__Task statement__
Please write out exactly the lines of the data below from the line holding "One alternative is" through the line holding "Resonantly produced keV", and leave out the rest.

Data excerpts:
<<<<

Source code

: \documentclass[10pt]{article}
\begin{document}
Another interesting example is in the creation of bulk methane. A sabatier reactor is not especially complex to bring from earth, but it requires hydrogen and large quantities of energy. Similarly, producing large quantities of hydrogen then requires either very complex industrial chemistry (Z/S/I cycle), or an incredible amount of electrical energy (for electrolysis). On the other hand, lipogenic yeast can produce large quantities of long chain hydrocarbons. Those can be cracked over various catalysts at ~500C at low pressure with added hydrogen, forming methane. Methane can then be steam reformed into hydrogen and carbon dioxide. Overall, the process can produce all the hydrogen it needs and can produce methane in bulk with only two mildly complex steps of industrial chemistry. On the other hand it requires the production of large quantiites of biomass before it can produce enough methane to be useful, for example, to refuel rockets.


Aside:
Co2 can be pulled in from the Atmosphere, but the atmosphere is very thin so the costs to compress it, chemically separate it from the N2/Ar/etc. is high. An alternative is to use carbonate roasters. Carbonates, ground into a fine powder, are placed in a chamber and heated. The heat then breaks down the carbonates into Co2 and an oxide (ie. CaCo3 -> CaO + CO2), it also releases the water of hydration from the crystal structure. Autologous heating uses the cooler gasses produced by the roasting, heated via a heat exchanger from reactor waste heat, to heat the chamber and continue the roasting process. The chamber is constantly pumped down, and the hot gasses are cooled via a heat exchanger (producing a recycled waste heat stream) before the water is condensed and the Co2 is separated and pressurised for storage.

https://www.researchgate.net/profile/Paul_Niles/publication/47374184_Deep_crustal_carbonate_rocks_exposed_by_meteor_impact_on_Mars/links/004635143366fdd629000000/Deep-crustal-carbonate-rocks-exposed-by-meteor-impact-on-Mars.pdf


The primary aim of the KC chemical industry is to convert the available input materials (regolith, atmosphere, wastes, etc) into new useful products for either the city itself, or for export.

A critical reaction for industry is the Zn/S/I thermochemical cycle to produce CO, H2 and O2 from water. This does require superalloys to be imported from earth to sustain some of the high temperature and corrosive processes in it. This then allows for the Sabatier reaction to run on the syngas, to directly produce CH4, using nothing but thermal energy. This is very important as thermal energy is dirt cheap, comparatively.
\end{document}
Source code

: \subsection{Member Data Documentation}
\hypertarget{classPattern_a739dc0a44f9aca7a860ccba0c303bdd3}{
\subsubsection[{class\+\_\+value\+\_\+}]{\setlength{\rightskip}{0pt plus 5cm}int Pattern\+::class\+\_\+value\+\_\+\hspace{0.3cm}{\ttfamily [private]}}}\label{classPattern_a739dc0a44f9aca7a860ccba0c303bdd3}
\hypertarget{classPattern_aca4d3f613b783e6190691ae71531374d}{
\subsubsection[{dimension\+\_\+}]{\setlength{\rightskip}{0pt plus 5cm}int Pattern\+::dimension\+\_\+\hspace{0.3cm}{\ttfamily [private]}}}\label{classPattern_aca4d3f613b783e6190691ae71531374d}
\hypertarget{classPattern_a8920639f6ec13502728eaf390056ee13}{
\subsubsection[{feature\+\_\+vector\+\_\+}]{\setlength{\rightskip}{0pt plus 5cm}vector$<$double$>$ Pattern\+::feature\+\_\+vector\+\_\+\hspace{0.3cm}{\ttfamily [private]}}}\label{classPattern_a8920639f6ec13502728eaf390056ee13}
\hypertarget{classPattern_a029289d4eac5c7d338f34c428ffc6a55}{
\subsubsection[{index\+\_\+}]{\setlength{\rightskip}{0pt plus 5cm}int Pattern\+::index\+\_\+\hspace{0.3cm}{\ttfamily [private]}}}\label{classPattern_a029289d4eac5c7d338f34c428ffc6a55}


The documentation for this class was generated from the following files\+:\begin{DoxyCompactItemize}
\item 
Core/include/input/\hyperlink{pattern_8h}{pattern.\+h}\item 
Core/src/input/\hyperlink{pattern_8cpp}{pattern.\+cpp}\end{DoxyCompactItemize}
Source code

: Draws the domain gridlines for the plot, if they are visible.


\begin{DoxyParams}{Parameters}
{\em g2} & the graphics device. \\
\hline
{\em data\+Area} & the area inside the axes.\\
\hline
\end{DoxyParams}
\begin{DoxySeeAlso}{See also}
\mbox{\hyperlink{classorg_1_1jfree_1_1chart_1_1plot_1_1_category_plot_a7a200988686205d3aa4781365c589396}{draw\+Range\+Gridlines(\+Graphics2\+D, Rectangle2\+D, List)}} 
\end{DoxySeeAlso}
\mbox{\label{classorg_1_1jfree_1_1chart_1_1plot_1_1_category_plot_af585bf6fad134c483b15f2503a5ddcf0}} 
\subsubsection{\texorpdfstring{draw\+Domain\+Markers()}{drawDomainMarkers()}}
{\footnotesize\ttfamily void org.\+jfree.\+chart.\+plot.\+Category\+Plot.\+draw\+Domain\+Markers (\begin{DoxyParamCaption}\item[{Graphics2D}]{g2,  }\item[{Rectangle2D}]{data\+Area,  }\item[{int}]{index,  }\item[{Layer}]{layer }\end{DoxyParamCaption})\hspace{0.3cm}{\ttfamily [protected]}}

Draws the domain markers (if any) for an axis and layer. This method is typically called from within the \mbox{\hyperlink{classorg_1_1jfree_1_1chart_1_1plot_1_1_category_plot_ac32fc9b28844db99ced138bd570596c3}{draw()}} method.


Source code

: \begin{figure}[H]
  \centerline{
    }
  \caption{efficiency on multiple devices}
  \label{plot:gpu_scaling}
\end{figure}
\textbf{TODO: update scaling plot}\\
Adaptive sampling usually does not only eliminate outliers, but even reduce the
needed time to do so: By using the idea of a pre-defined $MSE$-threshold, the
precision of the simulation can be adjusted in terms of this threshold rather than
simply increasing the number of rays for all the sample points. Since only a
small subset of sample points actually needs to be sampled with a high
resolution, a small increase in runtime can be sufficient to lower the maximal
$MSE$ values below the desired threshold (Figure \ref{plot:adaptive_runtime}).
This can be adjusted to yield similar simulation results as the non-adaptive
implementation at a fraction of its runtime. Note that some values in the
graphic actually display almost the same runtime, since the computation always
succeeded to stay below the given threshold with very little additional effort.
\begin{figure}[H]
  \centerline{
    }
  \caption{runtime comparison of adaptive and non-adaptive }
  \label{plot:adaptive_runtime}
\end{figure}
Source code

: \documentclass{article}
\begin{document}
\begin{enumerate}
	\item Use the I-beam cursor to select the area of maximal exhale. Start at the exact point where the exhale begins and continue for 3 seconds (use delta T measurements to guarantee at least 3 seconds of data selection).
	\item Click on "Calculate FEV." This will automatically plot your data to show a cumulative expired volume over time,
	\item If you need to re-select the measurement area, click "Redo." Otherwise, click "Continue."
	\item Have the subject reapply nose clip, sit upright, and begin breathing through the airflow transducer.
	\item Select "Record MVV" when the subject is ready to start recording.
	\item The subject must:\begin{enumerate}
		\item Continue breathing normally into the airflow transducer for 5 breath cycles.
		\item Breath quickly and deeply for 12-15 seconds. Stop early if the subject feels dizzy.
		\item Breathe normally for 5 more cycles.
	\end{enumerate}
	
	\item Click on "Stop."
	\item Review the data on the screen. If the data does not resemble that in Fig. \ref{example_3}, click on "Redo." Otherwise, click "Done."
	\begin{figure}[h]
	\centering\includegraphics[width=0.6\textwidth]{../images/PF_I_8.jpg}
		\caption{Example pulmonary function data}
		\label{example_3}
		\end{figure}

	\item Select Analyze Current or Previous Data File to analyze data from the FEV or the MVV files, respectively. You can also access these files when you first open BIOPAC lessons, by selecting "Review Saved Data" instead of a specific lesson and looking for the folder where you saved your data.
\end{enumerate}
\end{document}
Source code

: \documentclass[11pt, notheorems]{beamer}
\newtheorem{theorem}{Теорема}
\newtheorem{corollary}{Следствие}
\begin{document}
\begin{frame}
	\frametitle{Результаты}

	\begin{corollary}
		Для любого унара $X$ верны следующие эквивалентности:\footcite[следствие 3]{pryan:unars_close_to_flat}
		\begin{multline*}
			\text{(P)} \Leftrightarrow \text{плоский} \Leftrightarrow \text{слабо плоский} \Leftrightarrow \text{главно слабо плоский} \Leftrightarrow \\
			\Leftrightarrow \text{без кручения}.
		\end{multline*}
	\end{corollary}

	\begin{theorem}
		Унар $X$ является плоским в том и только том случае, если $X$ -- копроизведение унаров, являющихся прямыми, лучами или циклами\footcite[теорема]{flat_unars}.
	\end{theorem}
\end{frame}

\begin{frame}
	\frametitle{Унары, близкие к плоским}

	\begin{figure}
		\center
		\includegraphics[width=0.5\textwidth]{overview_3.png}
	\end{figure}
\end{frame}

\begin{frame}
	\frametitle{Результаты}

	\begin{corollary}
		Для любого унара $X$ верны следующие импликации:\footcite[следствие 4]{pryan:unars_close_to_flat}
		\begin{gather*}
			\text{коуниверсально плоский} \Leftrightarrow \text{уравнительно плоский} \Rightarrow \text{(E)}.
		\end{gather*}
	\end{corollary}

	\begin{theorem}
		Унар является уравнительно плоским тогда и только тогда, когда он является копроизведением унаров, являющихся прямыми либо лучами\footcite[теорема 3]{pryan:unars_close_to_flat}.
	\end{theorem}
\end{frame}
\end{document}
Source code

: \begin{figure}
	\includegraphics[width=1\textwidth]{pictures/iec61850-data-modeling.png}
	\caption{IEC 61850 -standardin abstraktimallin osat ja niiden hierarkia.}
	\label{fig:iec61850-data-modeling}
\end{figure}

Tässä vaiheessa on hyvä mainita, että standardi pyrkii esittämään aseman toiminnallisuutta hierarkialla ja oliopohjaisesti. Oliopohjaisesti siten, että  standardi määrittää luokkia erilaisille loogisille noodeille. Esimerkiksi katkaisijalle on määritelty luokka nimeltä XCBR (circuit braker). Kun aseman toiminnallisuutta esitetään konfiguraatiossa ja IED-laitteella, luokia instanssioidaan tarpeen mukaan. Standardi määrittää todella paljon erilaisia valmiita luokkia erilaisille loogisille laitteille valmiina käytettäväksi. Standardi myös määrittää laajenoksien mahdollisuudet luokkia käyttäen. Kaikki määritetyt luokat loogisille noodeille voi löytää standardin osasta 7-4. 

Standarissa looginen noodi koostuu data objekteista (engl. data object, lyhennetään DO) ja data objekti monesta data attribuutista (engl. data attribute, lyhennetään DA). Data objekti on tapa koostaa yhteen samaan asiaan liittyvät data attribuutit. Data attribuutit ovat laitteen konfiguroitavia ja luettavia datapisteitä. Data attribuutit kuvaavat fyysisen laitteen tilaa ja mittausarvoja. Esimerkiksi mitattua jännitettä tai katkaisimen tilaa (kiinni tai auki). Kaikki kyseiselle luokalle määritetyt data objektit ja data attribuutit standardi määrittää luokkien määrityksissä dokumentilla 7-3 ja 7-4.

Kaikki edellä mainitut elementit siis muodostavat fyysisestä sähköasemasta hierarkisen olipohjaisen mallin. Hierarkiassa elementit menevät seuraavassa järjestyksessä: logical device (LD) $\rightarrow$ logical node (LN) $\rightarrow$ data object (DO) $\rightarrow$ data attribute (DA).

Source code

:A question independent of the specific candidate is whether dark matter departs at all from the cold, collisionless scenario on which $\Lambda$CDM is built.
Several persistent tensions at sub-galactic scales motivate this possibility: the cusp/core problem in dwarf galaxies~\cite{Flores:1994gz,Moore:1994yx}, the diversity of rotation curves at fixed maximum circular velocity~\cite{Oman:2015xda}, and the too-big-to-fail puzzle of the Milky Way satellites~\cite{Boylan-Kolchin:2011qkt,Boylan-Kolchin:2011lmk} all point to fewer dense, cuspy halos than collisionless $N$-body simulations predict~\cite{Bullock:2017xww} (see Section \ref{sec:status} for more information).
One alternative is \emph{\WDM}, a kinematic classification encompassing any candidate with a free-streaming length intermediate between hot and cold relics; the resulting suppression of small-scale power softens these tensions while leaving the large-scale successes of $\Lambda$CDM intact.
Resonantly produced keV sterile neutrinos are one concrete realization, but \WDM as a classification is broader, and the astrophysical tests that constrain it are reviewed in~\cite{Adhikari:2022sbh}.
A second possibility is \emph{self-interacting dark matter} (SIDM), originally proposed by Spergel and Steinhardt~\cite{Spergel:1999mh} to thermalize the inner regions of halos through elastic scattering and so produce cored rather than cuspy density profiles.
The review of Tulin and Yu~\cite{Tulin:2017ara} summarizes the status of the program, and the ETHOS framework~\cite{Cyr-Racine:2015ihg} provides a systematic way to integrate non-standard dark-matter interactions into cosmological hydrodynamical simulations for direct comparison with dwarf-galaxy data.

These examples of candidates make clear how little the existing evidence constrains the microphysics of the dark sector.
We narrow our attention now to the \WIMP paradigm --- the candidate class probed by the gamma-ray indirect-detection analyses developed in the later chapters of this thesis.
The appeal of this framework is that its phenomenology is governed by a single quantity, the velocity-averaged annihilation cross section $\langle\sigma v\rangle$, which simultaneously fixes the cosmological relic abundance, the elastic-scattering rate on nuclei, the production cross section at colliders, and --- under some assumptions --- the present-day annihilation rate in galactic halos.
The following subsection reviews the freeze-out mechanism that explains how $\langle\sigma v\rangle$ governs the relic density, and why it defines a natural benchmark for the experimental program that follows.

>>>>

__Answer section__
One alternative is \emph{\WDM}, a kinematic classification encompassing any candidate with a free-streaming length intermediate between hot and cold relics; the resulting suppression of small-scale power softens these tensions while leaving the large-scale successes of $\Lambda$CDM intact.
Resonantly produced keV sterile neutrinos are one concrete realization, but \WDM as a classification is broader, and the astrophysical tests that constrain it are reviewed in~\cite{Adhikari:2022sbh}.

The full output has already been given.